Nothing but the lines from the line with "cut $(-\frac12,\frac12)$. Then" through the end of the data is to be copied, and each is to be copied exactly.

Document images with source code
————
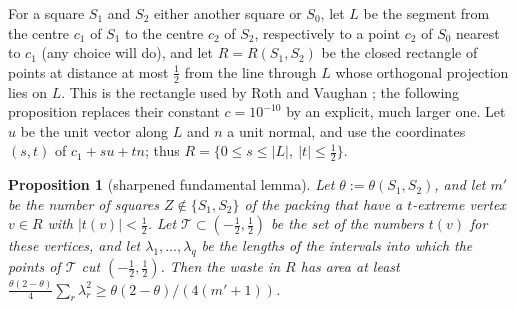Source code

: \documentclass[11pt]{amsart}
\newtheorem{proposition}[theorem]{Proposition}
\theoremstyle{definition}
\theoremstyle{remark}
\begin{document}
For a square $S_1$ and $S_2$ either another square or $S_0$, let
$L$ be the segment from the centre $c_1$ of $S_1$ to the centre $c_2$ of $S_2$, respectively to a point $c_2$ of $S_0$ nearest to
$c_1$ (any choice will do), and let $R=R(S_1,S_2)$ be the closed rectangle of points at distance at most $\frac12$ from the line through $L$ whose
orthogonal projection lies on $L$. This is the rectangle used by Roth and Vaughan \cite[\S3, p.~172]{RV}; the following
proposition replaces their constant $c=10^{-10}$ by an explicit, much larger one. Let $u$ be the unit vector along $L$
and $n$ a unit normal, and use the coordinates $(s,t)$ of $c_1+su+tn$; thus $R=\{0\le s\le|L|,\ |t|\le\frac12\}$.

\begin{proposition}[sharpened fundamental lemma]\label{prop:FL}
Let $\theta:=\theta(S_1,S_2)$, and let $m'$ be the number of squares $Z\notin\{S_1,S_2\}$ of the packing that have a
$t$-extreme vertex $v\in R$ with $|t(v)|<\frac12$. Let $\mathcal T\subset(-\frac12,\frac12)$ be the set of the numbers $t(v)$
for these vertices, and let $\lambda_1,\dots,\lambda_q$ be the lengths of the intervals into which the points of $\mathcal T$
cut $(-\frac12,\frac12)$. Then the waste in $R$ has area at least
$\frac{\theta(2-\theta)}4\sum_r\lambda_r^2\ge\theta(2-\theta)/(4(m'+1))$.
\end{proposition}
\end{document}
————
:: RESPONSE FOR THIS EXERCISE ::
cut $(-\frac12,\frac12)$. Then the waste in $R$ has area at least
$\frac{\theta(2-\theta)}4\sum_r\lambda_r^2\ge\theta(2-\theta)/(4(m'+1))$.
\end{proposition}
\end{document}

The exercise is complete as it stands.